Return each line of the records with nothing changed, pictures excepted.

Stored data entries
*** Begin section ***

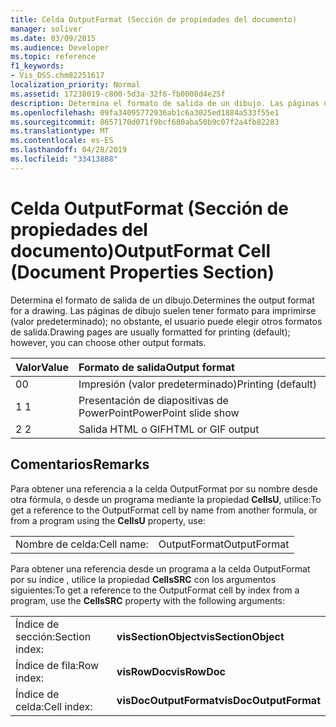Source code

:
 ```yaml
---
title: Celda OutputFormat (Sección de propiedades del documento)
manager: soliver
ms.date: 03/09/2015
ms.audience: Developer
ms.topic: reference
f1_keywords:
- Vis_DSS.chm82251617
localization_priority: Normal
ms.assetid: 17238019-c800-5d3a-32f6-fb0008d4e25f
description: Determina el formato de salida de un dibujo. Las páginas de dibujo suelen tener formato para imprimirse (valor predeterminado); no obstante, el usuario puede elegir otros formatos de salida.
ms.openlocfilehash: 09fa34095772936ab1c6a3025ed1884a533f55e1
ms.sourcegitcommit: 8657170d071f9bcf680aba50b9c07f2a4fb82283
ms.translationtype: MT
ms.contentlocale: es-ES
ms.lasthandoff: 04/28/2019
ms.locfileid: "33413888"
---
```

# <a name="outputformat-cell-document-properties-section"></a><span data-ttu-id="60619-104">Celda OutputFormat (Sección de propiedades del documento)</span><span class="sxs-lookup"><span data-stu-id="60619-104">OutputFormat Cell (Document Properties Section)</span></span>

<span data-ttu-id="60619-105">Determina el formato de salida de un dibujo.</span><span class="sxs-lookup"><span data-stu-id="60619-105">Determines the output format for a drawing.</span></span> <span data-ttu-id="60619-106">Las páginas de dibujo suelen tener formato para imprimirse (valor predeterminado); no obstante, el usuario puede elegir otros formatos de salida.</span><span class="sxs-lookup"><span data-stu-id="60619-106">Drawing pages are usually formatted for printing (default); however, you can choose other output formats.</span></span>
  
|<span data-ttu-id="60619-107">**Valor**</span><span class="sxs-lookup"><span data-stu-id="60619-107">**Value**</span></span>|<span data-ttu-id="60619-108">**Formato de salida**</span><span class="sxs-lookup"><span data-stu-id="60619-108">**Output format**</span></span>|
|:-----|:-----|
| <span data-ttu-id="60619-109">0</span><span class="sxs-lookup"><span data-stu-id="60619-109">0</span></span>  <br/> | <span data-ttu-id="60619-110">Impresión (valor predeterminado)</span><span class="sxs-lookup"><span data-stu-id="60619-110">Printing (default)</span></span>  <br/> |
| <span data-ttu-id="60619-111">1 </span><span class="sxs-lookup"><span data-stu-id="60619-111">1</span></span>  <br/> | <span data-ttu-id="60619-112">Presentación de diapositivas de PowerPoint</span><span class="sxs-lookup"><span data-stu-id="60619-112">PowerPoint slide show</span></span>  <br/> |
| <span data-ttu-id="60619-113">2 </span><span class="sxs-lookup"><span data-stu-id="60619-113">2</span></span>  <br/> | <span data-ttu-id="60619-114">Salida HTML o GIF</span><span class="sxs-lookup"><span data-stu-id="60619-114">HTML or GIF output</span></span>  <br/> |
   
## <a name="remarks"></a><span data-ttu-id="60619-115">Comentarios</span><span class="sxs-lookup"><span data-stu-id="60619-115">Remarks</span></span>

<span data-ttu-id="60619-116">Para obtener una referencia a la celda OutputFormat por su nombre desde otra fórmula, o desde un programa mediante la propiedad **CellsU**, utilice:</span><span class="sxs-lookup"><span data-stu-id="60619-116">To get a reference to the OutputFormat cell by name from another formula, or from a program using the **CellsU** property, use:</span></span> 
  
|||
|:-----|:-----|
| <span data-ttu-id="60619-117">Nombre de celda:</span><span class="sxs-lookup"><span data-stu-id="60619-117">Cell name:</span></span>  <br/> | <span data-ttu-id="60619-118">OutputFormat</span><span class="sxs-lookup"><span data-stu-id="60619-118">OutputFormat</span></span>  <br/> |
   
<span data-ttu-id="60619-119">Para obtener una referencia desde un programa a la celda OutputFormat por su índice
, utilice la propiedad **CellsSRC** con los argumentos siguientes:</span><span class="sxs-lookup"><span data-stu-id="60619-119">To get a reference to the OutputFormat cell by index from a program, use the **CellsSRC** property with the following arguments:</span></span> 
  
|||
|:-----|:-----|
| <span data-ttu-id="60619-120">Índice de sección:</span><span class="sxs-lookup"><span data-stu-id="60619-120">Section index:</span></span>  <br/> |<span data-ttu-id="60619-121">**visSectionObject**</span><span class="sxs-lookup"><span data-stu-id="60619-121">**visSectionObject**</span></span> <br/> |
| <span data-ttu-id="60619-122">Índice de fila:</span><span class="sxs-lookup"><span data-stu-id="60619-122">Row index:</span></span>  <br/> |<span data-ttu-id="60619-123">**visRowDoc**</span><span class="sxs-lookup"><span data-stu-id="60619-123">**visRowDoc**</span></span> <br/> |
| <span data-ttu-id="60619-124">Índice de celda:</span><span class="sxs-lookup"><span data-stu-id="60619-124">Cell index:</span></span>  <br/> |<span data-ttu-id="60619-125">**visDocOutputFormat**</span><span class="sxs-lookup"><span data-stu-id="60619-125">**visDocOutputFormat**</span></span> <br/> |
   

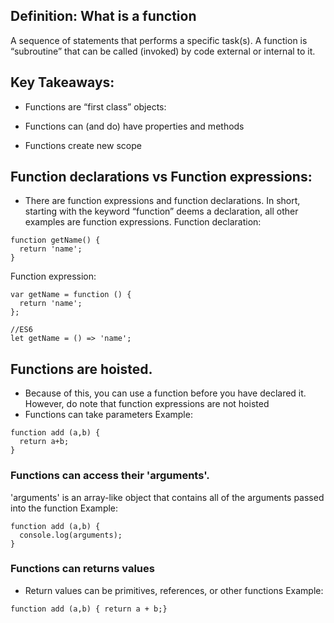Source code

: ## Definition: What is a function
A sequence of statements that performs a specific task(s). A function is “subroutine” that can be called (invoked) by code external or internal to it.  

## Key Takeaways:
- Functions are “first class” objects:
-    Functions can (and do) have properties and methods

- Functions create new scope

## Function declarations vs Function expressions:
- 	There are function expressions and function declarations. In short, starting with the keyword “function” deems a declaration, all other examples are function expressions.
Function declaration:
``` 
function getName() {
  return 'name';
}
```
Function expression:
``` 
var getName = function () {
  return 'name';
};
```
```
//ES6
let getName = () => 'name';
```

## Functions are hoisted.  
- Because of this, you can use a function before you have declared it.  However, do note that function expressions are not hoisted
- Functions can take parameters
Example: 
``` 
function add (a,b) {
  return a+b;
}
```

### Functions can access their 'arguments'.

'arguments'  is an array-like object that contains all of the arguments passed into the function
Example: 
```
function add (a,b) {
  console.log(arguments);
}
```

### Functions can returns values
- Return values can be primitives, references, or other functions
Example: 
```
function add (a,b) { return a + b;}
```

*** End section ***

Task response
Source code

:
 ```yaml
---
title: Celda OutputFormat (Sección de propiedades del documento)
manager: soliver
ms.date: 03/09/2015
ms.audience: Developer
ms.topic: reference
f1_keywords:
- Vis_DSS.chm82251617
localization_priority: Normal
ms.assetid: 17238019-c800-5d3a-32f6-fb0008d4e25f
description: Determina el formato de salida de un dibujo. Las páginas de dibujo suelen tener formato para imprimirse (valor predeterminado); no obstante, el usuario puede elegir otros formatos de salida.
ms.openlocfilehash: 09fa34095772936ab1c6a3025ed1884a533f55e1
ms.sourcegitcommit: 8657170d071f9bcf680aba50b9c07f2a4fb82283
ms.translationtype: MT
ms.contentlocale: es-ES
ms.lasthandoff: 04/28/2019
ms.locfileid: "33413888"
---
```

# <a name="outputformat-cell-document-properties-section"></a><span data-ttu-id="60619-104">Celda OutputFormat (Sección de propiedades del documento)</span><span class="sxs-lookup"><span data-stu-id="60619-104">OutputFormat Cell (Document Properties Section)</span></span>

<span data-ttu-id="60619-105">Determina el formato de salida de un dibujo.</span><span class="sxs-lookup"><span data-stu-id="60619-105">Determines the output format for a drawing.</span></span> <span data-ttu-id="60619-106">Las páginas de dibujo suelen tener formato para imprimirse (valor predeterminado); no obstante, el usuario puede elegir otros formatos de salida.</span><span class="sxs-lookup"><span data-stu-id="60619-106">Drawing pages are usually formatted for printing (default); however, you can choose other output formats.</span></span>
  
|<span data-ttu-id="60619-107">**Valor**</span><span class="sxs-lookup"><span data-stu-id="60619-107">**Value**</span></span>|<span data-ttu-id="60619-108">**Formato de salida**</span><span class="sxs-lookup"><span data-stu-id="60619-108">**Output format**</span></span>|
|:-----|:-----|
| <span data-ttu-id="60619-109">0</span><span class="sxs-lookup"><span data-stu-id="60619-109">0</span></span>  <br/> | <span data-ttu-id="60619-110">Impresión (valor predeterminado)</span><span class="sxs-lookup"><span data-stu-id="60619-110">Printing (default)</span></span>  <br/> |
| <span data-ttu-id="60619-111">1 </span><span class="sxs-lookup"><span data-stu-id="60619-111">1</span></span>  <br/> | <span data-ttu-id="60619-112">Presentación de diapositivas de PowerPoint</span><span class="sxs-lookup"><span data-stu-id="60619-112">PowerPoint slide show</span></span>  <br/> |
| <span data-ttu-id="60619-113">2 </span><span class="sxs-lookup"><span data-stu-id="60619-113">2</span></span>  <br/> | <span data-ttu-id="60619-114">Salida HTML o GIF</span><span class="sxs-lookup"><span data-stu-id="60619-114">HTML or GIF output</span></span>  <br/> |
   
## <a name="remarks"></a><span data-ttu-id="60619-115">Comentarios</span><span class="sxs-lookup"><span data-stu-id="60619-115">Remarks</span></span>

<span data-ttu-id="60619-116">Para obtener una referencia a la celda OutputFormat por su nombre desde otra fórmula, o desde un programa mediante la propiedad **CellsU**, utilice:</span><span class="sxs-lookup"><span data-stu-id="60619-116">To get a reference to the OutputFormat cell by name from another formula, or from a program using the **CellsU** property, use:</span></span> 
  
|||
|:-----|:-----|
| <span data-ttu-id="60619-117">Nombre de celda:</span><span class="sxs-lookup"><span data-stu-id="60619-117">Cell name:</span></span>  <br/> | <span data-ttu-id="60619-118">OutputFormat</span><span class="sxs-lookup"><span data-stu-id="60619-118">OutputFormat</span></span>  <br/> |
   
<span data-ttu-id="60619-119">Para obtener una referencia desde un programa a la celda OutputFormat por su índice
, utilice la propiedad **CellsSRC** con los argumentos siguientes:</span><span class="sxs-lookup"><span data-stu-id="60619-119">To get a reference to the OutputFormat cell by index from a program, use the **CellsSRC** property with the following arguments:</span></span> 
  
|||
|:-----|:-----|
| <span data-ttu-id="60619-120">Índice de sección:</span><span class="sxs-lookup"><span data-stu-id="60619-120">Section index:</span></span>  <br/> |<span data-ttu-id="60619-121">**visSectionObject**</span><span class="sxs-lookup"><span data-stu-id="60619-121">**visSectionObject**</span></span> <br/> |
| <span data-ttu-id="60619-122">Índice de fila:</span><span class="sxs-lookup"><span data-stu-id="60619-122">Row index:</span></span>  <br/> |<span data-ttu-id="60619-123">**visRowDoc**</span><span class="sxs-lookup"><span data-stu-id="60619-123">**visRowDoc**</span></span> <br/> |
| <span data-ttu-id="60619-124">Índice de celda:</span><span class="sxs-lookup"><span data-stu-id="60619-124">Cell index:</span></span>  <br/> |<span data-ttu-id="60619-125">**visDocOutputFormat**</span><span class="sxs-lookup"><span data-stu-id="60619-125">**visDocOutputFormat**</span></span> <br/> |
   

Source code

: ## Definition: What is a function
A sequence of statements that performs a specific task(s). A function is “subroutine” that can be called (invoked) by code external or internal to it.  

## Key Takeaways:
- Functions are “first class” objects:
-    Functions can (and do) have properties and methods

- Functions create new scope

## Function declarations vs Function expressions:
- 	There are function expressions and function declarations. In short, starting with the keyword “function” deems a declaration, all other examples are function expressions.
Function declaration:
``` 
function getName() {
  return 'name';
}
```
Function expression:
``` 
var getName = function () {
  return 'name';
};
```
```
//ES6
let getName = () => 'name';
```

## Functions are hoisted.  
- Because of this, you can use a function before you have declared it.  However, do note that function expressions are not hoisted
- Functions can take parameters
Example: 
``` 
function add (a,b) {
  return a+b;
}
```

### Functions can access their 'arguments'.

'arguments'  is an array-like object that contains all of the arguments passed into the function
Example: 
```
function add (a,b) {
  console.log(arguments);
}
```

### Functions can returns values
- Return values can be primitives, references, or other functions
Example: 
```
function add (a,b) { return a + b;}
```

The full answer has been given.